Brembo GR-PRO Brakes: Three Adjustments, One Big Tradeoff
Brembo's GR-PRO brakes offer three independent adjustments and World Cup pedigree. Here's what €1,200 buys you—and who should care.
Brembo just opened pre-orders for their GR-PRO mountain bike brakes—the same red calipers Specialized Factory Racing ran to three World Cup wins last year. They're not cheap (€900 for the kit, rotors sold separately), and they only come in one color. But the adjustability here is legitimately different.
Most brakes give you reach adjustment and maybe a bite-point dial. The GR-PRO has three independent levers: reach (40 clicks), dead stroke (7 positions), and a ratio adjustment that changes the mechanical advantage between your lever pull and the master cylinder. That last one—S/M/H settings—alters how the brake fundamentally behaves. Soft gives you a long stroke with lower force. Hard gives you a short stroke with higher force. It's a non-concentric socket on the lever ball, so rotating it physically repositions the pivot point.

Here's the catch: this level of tunability assumes you want to tinker. If you just want to bolt brakes on and ride, you're paying for features you won't use. The tester who rode these back-to-back in Italy ended up fastest in medium-front/soft-rear—a combo he wouldn't have guessed without multiple laps. That's the promise: dial in power and modulation independently, maybe even swap settings between dry hardpack and wet loam. But it also means you need the time (and the trail access) to iterate.
The hardware is solid. Four 18mm pistons, insulated to manage heat. Braided stainless lines with a PTFE core to limit expansion under load. 2.3mm rotors in 200 or 220mm, one-piece construction with a trailing-spoke pattern borrowed from MotoGP. One semi-metallic pad compound for now—high initial bite, claimed thermal stability. Mineral oil instead of DOT, formulated in-house for low viscosity across temperature swings.
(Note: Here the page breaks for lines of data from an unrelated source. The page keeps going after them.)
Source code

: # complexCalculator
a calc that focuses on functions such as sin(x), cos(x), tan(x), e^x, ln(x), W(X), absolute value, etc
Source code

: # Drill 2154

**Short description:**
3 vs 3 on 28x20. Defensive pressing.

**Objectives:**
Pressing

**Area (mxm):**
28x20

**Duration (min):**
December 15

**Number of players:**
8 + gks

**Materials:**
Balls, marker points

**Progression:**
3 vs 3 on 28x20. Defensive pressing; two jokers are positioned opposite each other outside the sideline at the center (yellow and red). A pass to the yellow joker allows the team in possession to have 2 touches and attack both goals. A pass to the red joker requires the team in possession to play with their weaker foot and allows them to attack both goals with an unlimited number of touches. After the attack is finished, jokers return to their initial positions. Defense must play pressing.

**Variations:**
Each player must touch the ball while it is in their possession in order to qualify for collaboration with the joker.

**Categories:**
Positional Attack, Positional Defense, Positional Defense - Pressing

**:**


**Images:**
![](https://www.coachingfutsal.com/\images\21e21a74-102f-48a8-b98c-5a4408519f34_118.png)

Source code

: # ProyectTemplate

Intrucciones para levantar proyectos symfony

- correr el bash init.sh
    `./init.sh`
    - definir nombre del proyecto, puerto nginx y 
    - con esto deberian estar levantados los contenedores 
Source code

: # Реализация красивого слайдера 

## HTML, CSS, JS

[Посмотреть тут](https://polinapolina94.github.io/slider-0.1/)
Pricing is the other constraint. €900 gets you the brake kit (two levers, two calipers, hoses, bleed kit, and a spare set of pads). Add €144 for rotors, another €21–30 for caliper mounts or shifter adapters. You're looking at €1,100–1,200 all-in. That's more than SRAM Code RSC or Shimano Saint territory, and those have years of field data. Brembo's pedigree is motorsports, not mountain bikes—I can't verify how these hold up after a season of wet grit and frame flex. Europe-only launch in July, broader markets later if demand supports it.